10.22 Uhr - Der Iran hat einen Militärangriff der USA auf Venezuela scharf verurteilt. Es handle sich um eine "eklatante Verletzung seiner nationalen Souveränität und territorialen Integrität", teilte das iranische Außenministerium mit. Iran forderte den UN-Sicherheitsrat auf, "sofort zu handeln, um die unrechtmäßige Aggression zu stoppen" und die Verantwortlichen zur Rechenschaft zu ziehen. Der Iran gilt als enger Verbündeter Venezuelas.

09.19 Uhr - Ein offizieller Vertreter der USA erklärt gegenüber der Nachrichtenagentur Reuters, dass die USA in Venezuela Angriffe ausführen. Der Insider, der anonym bleiben will, nennt keine Details.

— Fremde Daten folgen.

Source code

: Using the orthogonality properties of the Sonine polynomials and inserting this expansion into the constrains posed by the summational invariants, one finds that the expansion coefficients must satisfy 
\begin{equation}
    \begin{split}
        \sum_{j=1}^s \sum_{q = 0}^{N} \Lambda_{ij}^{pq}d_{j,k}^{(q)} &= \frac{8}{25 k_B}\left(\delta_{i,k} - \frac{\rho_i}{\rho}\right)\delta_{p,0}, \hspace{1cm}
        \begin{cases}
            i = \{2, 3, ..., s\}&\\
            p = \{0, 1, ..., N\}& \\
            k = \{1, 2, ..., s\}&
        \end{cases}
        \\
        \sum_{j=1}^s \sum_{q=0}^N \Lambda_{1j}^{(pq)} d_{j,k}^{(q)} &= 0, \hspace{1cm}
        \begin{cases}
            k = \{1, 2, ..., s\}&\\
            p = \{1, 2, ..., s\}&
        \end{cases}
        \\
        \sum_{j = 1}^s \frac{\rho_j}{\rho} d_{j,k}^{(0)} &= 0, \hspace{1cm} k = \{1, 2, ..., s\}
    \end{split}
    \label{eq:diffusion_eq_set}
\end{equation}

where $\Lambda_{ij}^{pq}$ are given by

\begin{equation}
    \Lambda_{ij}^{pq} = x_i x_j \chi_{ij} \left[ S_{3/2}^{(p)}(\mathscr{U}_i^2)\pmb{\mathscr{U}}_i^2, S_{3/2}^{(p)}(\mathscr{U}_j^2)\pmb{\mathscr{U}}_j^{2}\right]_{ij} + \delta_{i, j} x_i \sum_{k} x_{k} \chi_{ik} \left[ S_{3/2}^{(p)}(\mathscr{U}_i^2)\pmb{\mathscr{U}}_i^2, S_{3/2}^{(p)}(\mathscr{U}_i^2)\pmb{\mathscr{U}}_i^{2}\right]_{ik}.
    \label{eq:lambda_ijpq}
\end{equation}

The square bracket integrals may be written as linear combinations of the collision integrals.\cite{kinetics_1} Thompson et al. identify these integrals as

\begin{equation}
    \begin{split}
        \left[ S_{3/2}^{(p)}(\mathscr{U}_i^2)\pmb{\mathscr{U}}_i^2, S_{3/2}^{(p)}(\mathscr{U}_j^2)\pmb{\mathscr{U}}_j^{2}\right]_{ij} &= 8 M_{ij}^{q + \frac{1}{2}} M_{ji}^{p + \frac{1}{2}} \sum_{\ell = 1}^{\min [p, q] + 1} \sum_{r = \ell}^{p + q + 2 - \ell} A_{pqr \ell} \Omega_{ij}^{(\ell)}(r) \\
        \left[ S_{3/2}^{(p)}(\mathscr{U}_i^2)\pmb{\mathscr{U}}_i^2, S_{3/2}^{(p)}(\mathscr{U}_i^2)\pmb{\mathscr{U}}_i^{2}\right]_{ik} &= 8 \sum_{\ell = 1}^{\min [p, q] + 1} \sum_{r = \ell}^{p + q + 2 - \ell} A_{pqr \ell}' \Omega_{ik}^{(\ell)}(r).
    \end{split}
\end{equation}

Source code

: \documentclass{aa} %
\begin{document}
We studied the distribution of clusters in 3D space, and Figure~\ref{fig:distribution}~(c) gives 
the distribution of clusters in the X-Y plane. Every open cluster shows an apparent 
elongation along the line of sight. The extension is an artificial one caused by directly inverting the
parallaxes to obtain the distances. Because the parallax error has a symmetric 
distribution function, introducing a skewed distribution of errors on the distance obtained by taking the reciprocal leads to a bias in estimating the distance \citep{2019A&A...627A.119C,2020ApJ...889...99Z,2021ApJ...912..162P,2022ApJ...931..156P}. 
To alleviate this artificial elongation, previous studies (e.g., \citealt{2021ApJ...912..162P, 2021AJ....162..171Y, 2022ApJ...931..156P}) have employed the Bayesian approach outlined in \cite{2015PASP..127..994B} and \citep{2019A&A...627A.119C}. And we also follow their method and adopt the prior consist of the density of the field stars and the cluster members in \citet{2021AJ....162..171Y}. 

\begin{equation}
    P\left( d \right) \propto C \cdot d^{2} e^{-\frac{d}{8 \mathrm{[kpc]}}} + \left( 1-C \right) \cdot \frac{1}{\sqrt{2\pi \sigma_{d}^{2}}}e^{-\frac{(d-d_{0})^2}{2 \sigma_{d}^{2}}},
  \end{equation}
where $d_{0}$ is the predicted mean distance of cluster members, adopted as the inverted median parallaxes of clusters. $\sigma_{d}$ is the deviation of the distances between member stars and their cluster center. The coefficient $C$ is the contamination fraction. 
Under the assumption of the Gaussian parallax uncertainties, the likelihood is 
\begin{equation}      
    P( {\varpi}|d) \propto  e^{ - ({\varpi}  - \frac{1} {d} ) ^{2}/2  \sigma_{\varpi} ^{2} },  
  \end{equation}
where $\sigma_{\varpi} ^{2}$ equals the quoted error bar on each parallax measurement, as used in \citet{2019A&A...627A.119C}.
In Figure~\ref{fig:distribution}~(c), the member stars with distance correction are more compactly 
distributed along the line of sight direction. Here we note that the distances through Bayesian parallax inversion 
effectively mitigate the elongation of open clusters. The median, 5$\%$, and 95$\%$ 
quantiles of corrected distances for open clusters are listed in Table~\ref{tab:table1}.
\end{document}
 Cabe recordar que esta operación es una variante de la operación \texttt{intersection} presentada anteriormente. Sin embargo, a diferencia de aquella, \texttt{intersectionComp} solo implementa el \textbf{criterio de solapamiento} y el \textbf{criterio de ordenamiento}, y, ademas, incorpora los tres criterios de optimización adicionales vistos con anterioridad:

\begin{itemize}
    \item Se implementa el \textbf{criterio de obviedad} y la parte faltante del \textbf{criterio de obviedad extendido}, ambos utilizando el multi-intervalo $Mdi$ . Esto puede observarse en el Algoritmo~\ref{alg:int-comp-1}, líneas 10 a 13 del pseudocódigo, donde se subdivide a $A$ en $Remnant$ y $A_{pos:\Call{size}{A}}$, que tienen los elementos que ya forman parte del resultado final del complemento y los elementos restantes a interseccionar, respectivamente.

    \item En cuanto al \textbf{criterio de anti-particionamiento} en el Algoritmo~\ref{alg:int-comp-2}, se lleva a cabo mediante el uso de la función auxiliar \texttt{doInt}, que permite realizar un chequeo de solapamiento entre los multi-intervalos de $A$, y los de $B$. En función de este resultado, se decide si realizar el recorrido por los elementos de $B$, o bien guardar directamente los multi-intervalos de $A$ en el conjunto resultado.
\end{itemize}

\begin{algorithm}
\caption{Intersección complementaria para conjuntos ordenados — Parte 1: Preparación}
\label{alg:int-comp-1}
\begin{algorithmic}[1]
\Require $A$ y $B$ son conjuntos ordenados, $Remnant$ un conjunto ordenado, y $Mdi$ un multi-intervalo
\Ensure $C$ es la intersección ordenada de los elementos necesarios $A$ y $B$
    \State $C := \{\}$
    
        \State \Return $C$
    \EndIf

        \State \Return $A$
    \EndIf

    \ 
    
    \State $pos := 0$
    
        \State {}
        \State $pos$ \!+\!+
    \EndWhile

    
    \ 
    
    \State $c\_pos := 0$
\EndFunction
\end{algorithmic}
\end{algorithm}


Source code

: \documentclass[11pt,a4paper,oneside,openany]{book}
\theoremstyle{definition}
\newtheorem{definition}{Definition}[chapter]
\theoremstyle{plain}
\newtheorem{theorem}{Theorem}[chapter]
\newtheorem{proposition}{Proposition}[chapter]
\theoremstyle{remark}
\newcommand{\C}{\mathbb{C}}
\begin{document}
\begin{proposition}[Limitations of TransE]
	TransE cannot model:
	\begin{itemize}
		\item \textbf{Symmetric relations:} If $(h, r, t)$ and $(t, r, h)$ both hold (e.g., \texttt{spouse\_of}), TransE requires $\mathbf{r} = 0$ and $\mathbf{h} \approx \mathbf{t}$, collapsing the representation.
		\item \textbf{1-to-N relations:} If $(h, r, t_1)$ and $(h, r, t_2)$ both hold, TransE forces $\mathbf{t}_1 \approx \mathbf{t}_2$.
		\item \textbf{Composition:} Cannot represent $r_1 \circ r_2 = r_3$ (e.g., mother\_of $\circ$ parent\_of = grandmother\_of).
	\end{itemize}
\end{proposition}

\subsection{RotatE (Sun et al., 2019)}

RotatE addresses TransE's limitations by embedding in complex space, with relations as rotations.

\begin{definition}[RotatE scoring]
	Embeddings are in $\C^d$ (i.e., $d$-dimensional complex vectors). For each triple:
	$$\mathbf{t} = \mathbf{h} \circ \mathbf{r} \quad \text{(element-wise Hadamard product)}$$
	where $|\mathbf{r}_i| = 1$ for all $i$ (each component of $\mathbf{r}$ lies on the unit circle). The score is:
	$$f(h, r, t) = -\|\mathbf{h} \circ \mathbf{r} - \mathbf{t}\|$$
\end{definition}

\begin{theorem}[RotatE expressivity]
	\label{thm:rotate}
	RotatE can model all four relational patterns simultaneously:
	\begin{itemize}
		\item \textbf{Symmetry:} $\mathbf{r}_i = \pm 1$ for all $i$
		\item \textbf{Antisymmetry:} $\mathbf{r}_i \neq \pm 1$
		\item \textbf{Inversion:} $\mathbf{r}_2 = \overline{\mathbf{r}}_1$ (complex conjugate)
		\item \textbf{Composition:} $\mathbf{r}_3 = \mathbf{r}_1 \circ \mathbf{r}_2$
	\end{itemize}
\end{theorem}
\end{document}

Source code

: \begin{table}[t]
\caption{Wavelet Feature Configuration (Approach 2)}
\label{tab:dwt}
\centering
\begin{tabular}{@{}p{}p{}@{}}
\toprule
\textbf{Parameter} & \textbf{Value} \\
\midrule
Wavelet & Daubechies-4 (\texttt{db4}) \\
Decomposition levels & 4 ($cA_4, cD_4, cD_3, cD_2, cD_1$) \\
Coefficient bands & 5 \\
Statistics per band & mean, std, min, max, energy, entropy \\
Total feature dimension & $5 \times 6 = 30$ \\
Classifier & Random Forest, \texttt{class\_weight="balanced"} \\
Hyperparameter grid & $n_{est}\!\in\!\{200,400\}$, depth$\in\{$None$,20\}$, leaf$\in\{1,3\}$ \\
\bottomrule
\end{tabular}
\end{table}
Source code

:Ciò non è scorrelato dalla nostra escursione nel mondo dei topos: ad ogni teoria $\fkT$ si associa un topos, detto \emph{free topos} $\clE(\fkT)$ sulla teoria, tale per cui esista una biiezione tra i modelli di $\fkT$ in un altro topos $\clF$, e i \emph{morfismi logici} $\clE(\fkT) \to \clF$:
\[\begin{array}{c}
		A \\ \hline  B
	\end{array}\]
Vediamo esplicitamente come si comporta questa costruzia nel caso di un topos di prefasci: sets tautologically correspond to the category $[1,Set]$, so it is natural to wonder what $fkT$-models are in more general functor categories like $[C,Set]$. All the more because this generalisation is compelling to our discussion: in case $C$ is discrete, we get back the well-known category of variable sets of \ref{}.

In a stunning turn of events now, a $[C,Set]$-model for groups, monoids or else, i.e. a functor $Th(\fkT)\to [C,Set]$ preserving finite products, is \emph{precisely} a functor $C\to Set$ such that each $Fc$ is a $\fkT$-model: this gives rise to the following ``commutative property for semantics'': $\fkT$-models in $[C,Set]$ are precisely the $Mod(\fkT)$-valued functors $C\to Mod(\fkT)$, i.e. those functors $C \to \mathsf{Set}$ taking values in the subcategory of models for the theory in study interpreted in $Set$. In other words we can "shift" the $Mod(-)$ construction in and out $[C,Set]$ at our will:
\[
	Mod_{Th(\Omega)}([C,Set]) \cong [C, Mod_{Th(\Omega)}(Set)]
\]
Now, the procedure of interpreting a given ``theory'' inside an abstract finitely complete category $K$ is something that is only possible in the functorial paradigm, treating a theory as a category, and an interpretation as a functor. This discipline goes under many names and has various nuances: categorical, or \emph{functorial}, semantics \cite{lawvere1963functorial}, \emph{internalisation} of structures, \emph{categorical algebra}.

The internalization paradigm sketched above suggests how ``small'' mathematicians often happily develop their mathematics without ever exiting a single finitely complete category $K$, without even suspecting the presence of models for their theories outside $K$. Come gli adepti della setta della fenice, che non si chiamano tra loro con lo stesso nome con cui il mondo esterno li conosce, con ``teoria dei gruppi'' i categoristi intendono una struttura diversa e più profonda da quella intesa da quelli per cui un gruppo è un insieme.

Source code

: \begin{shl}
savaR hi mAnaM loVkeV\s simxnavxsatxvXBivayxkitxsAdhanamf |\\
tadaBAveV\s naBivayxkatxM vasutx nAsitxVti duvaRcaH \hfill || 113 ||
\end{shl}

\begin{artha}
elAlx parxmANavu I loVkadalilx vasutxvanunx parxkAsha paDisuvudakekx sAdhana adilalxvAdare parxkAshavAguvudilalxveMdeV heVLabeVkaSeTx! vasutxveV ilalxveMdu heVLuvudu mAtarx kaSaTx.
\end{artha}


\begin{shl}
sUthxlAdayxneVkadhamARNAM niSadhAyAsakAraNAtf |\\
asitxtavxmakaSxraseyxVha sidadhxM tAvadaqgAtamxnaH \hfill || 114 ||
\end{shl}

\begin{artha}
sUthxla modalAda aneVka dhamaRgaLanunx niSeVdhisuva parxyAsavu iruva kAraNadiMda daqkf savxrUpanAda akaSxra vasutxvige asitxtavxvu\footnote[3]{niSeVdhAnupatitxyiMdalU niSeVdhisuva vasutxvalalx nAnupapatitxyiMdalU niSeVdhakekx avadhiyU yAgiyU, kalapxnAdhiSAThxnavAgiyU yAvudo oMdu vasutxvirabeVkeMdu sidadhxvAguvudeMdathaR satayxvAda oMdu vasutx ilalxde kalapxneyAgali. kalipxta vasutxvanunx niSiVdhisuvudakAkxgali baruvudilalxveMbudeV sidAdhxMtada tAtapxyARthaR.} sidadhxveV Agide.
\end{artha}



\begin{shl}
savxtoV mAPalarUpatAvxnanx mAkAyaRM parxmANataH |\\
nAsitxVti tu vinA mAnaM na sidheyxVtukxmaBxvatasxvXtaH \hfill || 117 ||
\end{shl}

08.52 Uhr - Venezuelas Präsident Nicolas Maduro wirft den USA militärische Aggression vor. Sein Land lehne diese Aggression ab, heißt es in einer Erklärung des Staatschefs. Ziel der Angriffe waren demnach die Hauptstadt Caracas und La Guaira sowie die Bundesstaaten Miranda und Aragua. Daraufhin seien der nationalen Notstand ausgerufen und die gesellschaftlichen und politischen Kräfte des Landes aufgerufen worden, "Mobilisierungspläne zu aktivieren".

08.45 Uhr - Venezuelas Präsident Nicolas Maduro hat den nationalen Notstand ausgerufen. Das teilt seine Regierung mit.